But I do get some things done. I spend time with my kids and my friends every once in a while. Decent meals occur in my kitchen. I write a lot. I publish some of it.

I notice my last couple of posts have reflected the Annual Academic’s Augustpocalypse Angst. One recurrent task is writing reports–for me, this year, a report on my summer work, another on my leave year generally, and then something called a “Five Year Plan.”

It’s a highly speculative exercise, to map out the next five years, especially given how hard it can be to just pick a pair of trousers in the morning. But mine isn’t the only university that asks its faculty members, periodically, to look backwards, then forwards. We’re all supposed to hate it, this chore of generating memos and other documents that are, in turn, a chore for their recipients to read. If they read them at all. Some administrators are conscientious and responsive, and others are basically yawning faceless whirlpools with sheafs of papers rattling around in the abysses of their hearts.
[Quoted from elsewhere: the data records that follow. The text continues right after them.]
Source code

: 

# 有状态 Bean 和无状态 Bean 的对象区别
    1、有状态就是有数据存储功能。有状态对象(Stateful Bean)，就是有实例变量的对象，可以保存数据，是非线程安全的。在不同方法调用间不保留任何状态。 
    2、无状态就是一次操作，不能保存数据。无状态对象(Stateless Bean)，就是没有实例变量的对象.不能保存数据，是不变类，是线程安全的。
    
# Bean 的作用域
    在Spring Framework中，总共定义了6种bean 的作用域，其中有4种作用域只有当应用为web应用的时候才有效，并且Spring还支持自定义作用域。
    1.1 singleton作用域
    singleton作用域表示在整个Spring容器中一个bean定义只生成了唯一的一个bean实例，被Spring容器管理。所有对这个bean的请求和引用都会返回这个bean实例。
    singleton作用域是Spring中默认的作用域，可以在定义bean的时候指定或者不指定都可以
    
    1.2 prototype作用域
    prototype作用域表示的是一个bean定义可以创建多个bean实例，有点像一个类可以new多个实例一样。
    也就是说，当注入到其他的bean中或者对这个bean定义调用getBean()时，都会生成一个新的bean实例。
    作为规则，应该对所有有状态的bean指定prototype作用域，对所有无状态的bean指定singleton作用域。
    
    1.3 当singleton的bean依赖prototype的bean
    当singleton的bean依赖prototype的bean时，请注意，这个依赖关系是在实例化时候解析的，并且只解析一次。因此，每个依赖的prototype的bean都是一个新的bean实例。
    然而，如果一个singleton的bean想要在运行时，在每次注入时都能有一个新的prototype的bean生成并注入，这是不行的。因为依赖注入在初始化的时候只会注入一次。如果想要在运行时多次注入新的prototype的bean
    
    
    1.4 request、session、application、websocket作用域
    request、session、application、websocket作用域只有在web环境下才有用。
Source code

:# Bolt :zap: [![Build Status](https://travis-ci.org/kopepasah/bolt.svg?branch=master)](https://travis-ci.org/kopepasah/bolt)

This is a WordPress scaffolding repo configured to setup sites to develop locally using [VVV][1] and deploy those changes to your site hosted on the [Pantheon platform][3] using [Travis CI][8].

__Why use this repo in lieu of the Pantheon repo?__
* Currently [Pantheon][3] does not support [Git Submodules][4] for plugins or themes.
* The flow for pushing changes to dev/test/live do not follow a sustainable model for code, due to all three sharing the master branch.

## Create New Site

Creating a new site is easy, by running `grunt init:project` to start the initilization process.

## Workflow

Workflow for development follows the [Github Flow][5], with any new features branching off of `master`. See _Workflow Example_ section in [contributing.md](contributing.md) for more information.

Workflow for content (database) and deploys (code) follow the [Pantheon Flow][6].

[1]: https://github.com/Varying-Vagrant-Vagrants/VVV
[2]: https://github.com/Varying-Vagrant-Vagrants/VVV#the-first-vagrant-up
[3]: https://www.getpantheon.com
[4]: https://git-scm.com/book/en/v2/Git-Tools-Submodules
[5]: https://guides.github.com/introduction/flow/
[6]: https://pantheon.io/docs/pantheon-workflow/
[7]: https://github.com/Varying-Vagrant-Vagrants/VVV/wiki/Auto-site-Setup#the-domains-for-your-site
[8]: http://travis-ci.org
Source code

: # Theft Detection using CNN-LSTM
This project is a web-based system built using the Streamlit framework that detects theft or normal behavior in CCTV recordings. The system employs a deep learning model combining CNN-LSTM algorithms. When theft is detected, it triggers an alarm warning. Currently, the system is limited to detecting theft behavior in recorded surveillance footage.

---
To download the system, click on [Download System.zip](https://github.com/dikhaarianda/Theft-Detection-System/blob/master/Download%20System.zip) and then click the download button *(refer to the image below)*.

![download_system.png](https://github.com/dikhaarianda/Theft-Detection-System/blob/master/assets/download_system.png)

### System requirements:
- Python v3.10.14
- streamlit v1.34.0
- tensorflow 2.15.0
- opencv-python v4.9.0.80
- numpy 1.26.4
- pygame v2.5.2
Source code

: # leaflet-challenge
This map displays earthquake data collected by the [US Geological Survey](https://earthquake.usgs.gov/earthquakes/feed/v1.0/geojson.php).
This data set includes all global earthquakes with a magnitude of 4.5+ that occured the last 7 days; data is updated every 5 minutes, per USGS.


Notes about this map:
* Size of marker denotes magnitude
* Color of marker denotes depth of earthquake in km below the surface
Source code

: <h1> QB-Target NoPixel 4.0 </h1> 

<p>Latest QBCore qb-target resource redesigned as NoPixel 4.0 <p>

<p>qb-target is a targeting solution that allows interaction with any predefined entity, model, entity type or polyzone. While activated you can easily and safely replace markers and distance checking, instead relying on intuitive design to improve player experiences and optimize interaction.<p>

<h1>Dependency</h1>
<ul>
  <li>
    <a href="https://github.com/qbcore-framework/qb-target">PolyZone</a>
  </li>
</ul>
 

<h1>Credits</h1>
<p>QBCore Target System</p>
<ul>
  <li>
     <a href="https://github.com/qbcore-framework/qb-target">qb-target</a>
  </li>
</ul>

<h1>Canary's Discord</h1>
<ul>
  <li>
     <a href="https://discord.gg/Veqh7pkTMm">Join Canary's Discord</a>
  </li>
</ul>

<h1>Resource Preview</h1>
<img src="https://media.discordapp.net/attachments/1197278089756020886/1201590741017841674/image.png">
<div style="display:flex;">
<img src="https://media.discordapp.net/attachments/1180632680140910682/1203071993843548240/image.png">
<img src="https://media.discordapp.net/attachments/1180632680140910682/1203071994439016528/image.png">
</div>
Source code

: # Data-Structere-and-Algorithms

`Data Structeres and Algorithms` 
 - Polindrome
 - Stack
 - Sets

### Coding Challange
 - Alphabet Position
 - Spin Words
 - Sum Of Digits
poe1Don’t tell anyone, but I kind of like these reports. You know the satisfaction of writing a list and then crossing off items one by one? It’s like that. Out of the chaos of my life, I generate a roster of items I actually accomplished, and then I get to feel smug for a few minutes, until I remember all the forthcoming deadlines I cannot possibly ever meet.

The Five Year Plan, moreover, strikes me as genuinely useful, although perhaps it would be more so if you didn’t have to frame it with a degree of braggadocio (how lucky you are to employ me!–don’t forget at raise time), and if the personal stuff could be woven in with the professional, as it is in real life.
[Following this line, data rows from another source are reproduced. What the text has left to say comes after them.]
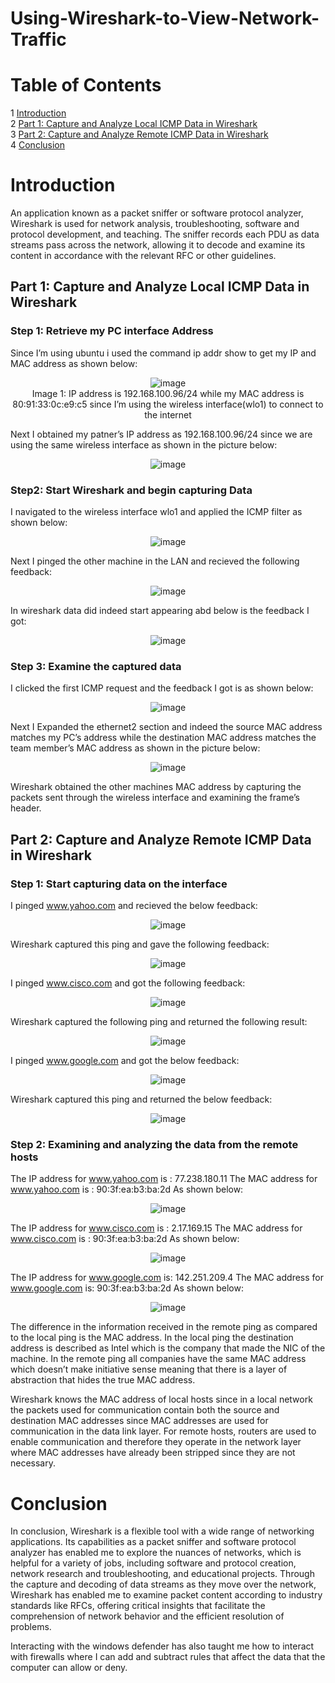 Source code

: # Using-Wireshark-to-View-Network-Traffic

Table of Contents
=================

1 [Introduction](https://github.com/the-original-copy/Using-Wireshark-to-View-Network-Traffic?tab=readme-ov-file#introduction)</br>
2 [Part 1: Capture and Analyze Local ICMP Data in Wireshark](https://github.com/the-original-copy/Using-Wireshark-to-View-Network-Traffic?tab=readme-ov-file#part-1-capture-and-analyze-local-icmp-data-in-wireshark)</br>
3 [Part 2: Capture and Analyze Remote ICMP Data in Wireshark](https://github.com/the-original-copy/Using-Wireshark-to-View-Network-Traffic/blob/main/README.md#part-2-capture-and-analyze-remote-icmp-data-in-wireshark)</br>
4 [Conclusion](https://github.com/the-original-copy/Using-Wireshark-to-View-Network-Traffic/blob/main/README.md#conclusion)</br>

# Introduction

An application known as a packet sniffer or software protocol analyzer, Wireshark is used for network analysis, troubleshooting, software and protocol development, and teaching. The sniffer records each PDU as data streams pass across the network, allowing it to decode and examine its content in accordance with the relevant RFC or other guidelines.

## Part 1: Capture and Analyze Local ICMP Data in Wireshark

### Step 1: Retrieve my PC interface Address

Since I’m using ubuntu i used the command ip addr show to get my IP and MAC address as shown below:

<div align="center">

![image](https://github.com/the-original-copy/Using-Wireshark-to-View-Network-Traffic/assets/77143082/b4cfb47a-392d-4133-8d45-393cc8440182)
<br/> Image 1: IP address is 192.168.100.96/24 while my MAC address is 80:91:33:0c:e9:c5 since I’m using the wireless interface(wlo1) to connect to the internet

</div>

Next I obtained my patner’s IP address as 192.168.100.96/24 since we are using the same wireless interface as shown in the picture below:

<div align="center">
  
![image](https://github.com/the-original-copy/Using-Wireshark-to-View-Network-Traffic/assets/77143082/59720933-1097-4609-b2c7-a26fd1734c53)

</div>

### Step2: Start Wireshark and begin capturing Data

I navigated to the wireless interface wlo1 and applied the ICMP filter as shown below:

<div align="center">

![image](https://github.com/the-original-copy/Using-Wireshark-to-View-Network-Traffic/assets/77143082/f2d8f969-4b36-4ee7-9ab7-64d186d66b14)

</div>

Next I pinged the other machine in the LAN and recieved the following feedback:

<div align="center">

![image](https://github.com/the-original-copy/Using-Wireshark-to-View-Network-Traffic/assets/77143082/f65cea01-7c99-47c1-a4df-2a66a1eddd0b)

</div>

In wireshark data did indeed start appearing abd below is the feedback I got:

<div align="center">

![image](https://github.com/the-original-copy/Using-Wireshark-to-View-Network-Traffic/assets/77143082/44b571ad-2be6-4acf-b966-8b0c7b8da418)

</div>

### Step 3: Examine the captured data

I clicked the first ICMP request and the feedback I got is as shown below:

<div align="center">

![image](https://github.com/the-original-copy/Using-Wireshark-to-View-Network-Traffic/assets/77143082/d92600cb-0ed8-4af6-952d-cfaeac45a4e2)

</div>

Next I Expanded the ethernet2 section and indeed the source MAC address matches my PC’s address while the destination MAC address matches the team member’s MAC address as shown in the picture below:

<div align="center">

![image](https://github.com/the-original-copy/Using-Wireshark-to-View-Network-Traffic/assets/77143082/b6baea88-614b-4e2c-a950-42727cde0c13)

</div>

Wireshark obtained the other machines MAC address by capturing the packets sent through the wireless interface and examining the frame’s header.

## Part 2: Capture and Analyze Remote ICMP Data in Wireshark
### Step 1: Start capturing data on the interface

I pinged www.yahoo.com and recieved the below feedback:

<div align="center">

![image](https://github.com/the-original-copy/Using-Wireshark-to-View-Network-Traffic/assets/77143082/dcdd6e0e-aafd-44ad-a7b6-9fd1112422f1)

</div>

Wireshark captured this ping and gave the following feedback:

<div align="center">

![image](https://github.com/the-original-copy/Using-Wireshark-to-View-Network-Traffic/assets/77143082/95476de9-dbad-4226-8355-f81158200fea)

</div>

I pinged www.cisco.com and got the following feedback:

<div align="center">

![image](https://github.com/the-original-copy/Using-Wireshark-to-View-Network-Traffic/assets/77143082/cc9becce-a031-4770-8353-5d513d0ed647)

</div>

Wireshark captured the following ping and returned the following result:

<div align="center">

![image](https://github.com/the-original-copy/Using-Wireshark-to-View-Network-Traffic/assets/77143082/b6c81f7c-2cd6-4dc3-9b48-33327f2a5e96)

</div>

I pinged www.google.com and got the below feedback:

<div align="center">

![image](https://github.com/the-original-copy/Using-Wireshark-to-View-Network-Traffic/assets/77143082/47d24a41-be3a-40d1-8156-ee1b375c79e2)

</div>

Wireshark captured this ping and returned the below feedback:

<div align=center>

![image](https://github.com/the-original-copy/Using-Wireshark-to-View-Network-Traffic/assets/77143082/b41beacb-3eaa-447d-8f62-38db7f41a4bd)

</div>

### Step 2: Examining and analyzing the data from the remote hosts

The IP address for www.yahoo.com is : 77.238.180.11
The MAC address for www.yahoo.com is : 90:3f:ea:b3:ba:2d
As shown below:

<div align="center">

![image](https://github.com/the-original-copy/Using-Wireshark-to-View-Network-Traffic/assets/77143082/8924234c-ae80-4436-85c2-5d79bd6f6e41)

</div>

The IP address for www.cisco.com is : 2.17.169.15
The MAC address for www.cisco.com is : 90:3f:ea:b3:ba:2d
As shown below:

<div align="center">

![image](https://github.com/the-original-copy/Using-Wireshark-to-View-Network-Traffic/assets/77143082/4b8a1b98-81bd-4964-9b6c-d87cbfeea605)

</div>

The IP address for www.google.com is: 142.251.209.4
The MAC address for www.google.com is: 90:3f:ea:b3:ba:2d
As shown below:

<div align="center">

![image](https://github.com/the-original-copy/Using-Wireshark-to-View-Network-Traffic/assets/77143082/b0b3131e-98cf-4ccb-8107-a1c860ada3b4)

</div>

The difference in the information received in the remote ping as compared to the local ping is the MAC address. In the local ping the destination address is described as Intel which is the company that made the NIC of the machine. In the remote ping all companies have the same MAC address which doesn’t make initiative sense meaning that there is a layer of abstraction that hides the true MAC address.

Wireshark knows the MAC address of local hosts since in a local network the packets used for communication contain both the source and destination MAC addresses since MAC addresses are used for communication in the data link layer.
For remote hosts, routers are used to enable communication and therefore they operate in the network layer where MAC addresses have already been stripped since they are not necessary.

# Conclusion

In conclusion, Wireshark is a flexible tool with a wide range of networking applications. Its capabilities as a packet sniffer and software protocol analyzer has enabled me to explore the nuances of networks, which is helpful for a variety of jobs, including software and protocol creation, network research and troubleshooting, and educational projects. Through the capture and decoding of data streams as they move over the network, Wireshark has enabled me to examine packet content according to industry standards like RFCs, offering critical insights that facilitate the comprehension of network behavior and the efficient resolution of problems. 

Interacting with the windows defender has also taught me how to interact with firewalls where I can add and subtract rules that affect the data that the computer can allow or deny.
I just submitted mine and it begins: “This is my fourth Five Year Plan. I accomplished all the goals I outlined in 2011 except winning an NEA grant (which remains on my bucket list).” The books I was working on then, and most of the essays, and some of the poems are now in the world; more books are fully drafted and looking for homes. I developed some courses that were only inkling ideas, too. I didn’t achieve everything I wanted to, either artistically or in world renown, but it’s still cool to note that hey, former Lesley, you did a good job following through.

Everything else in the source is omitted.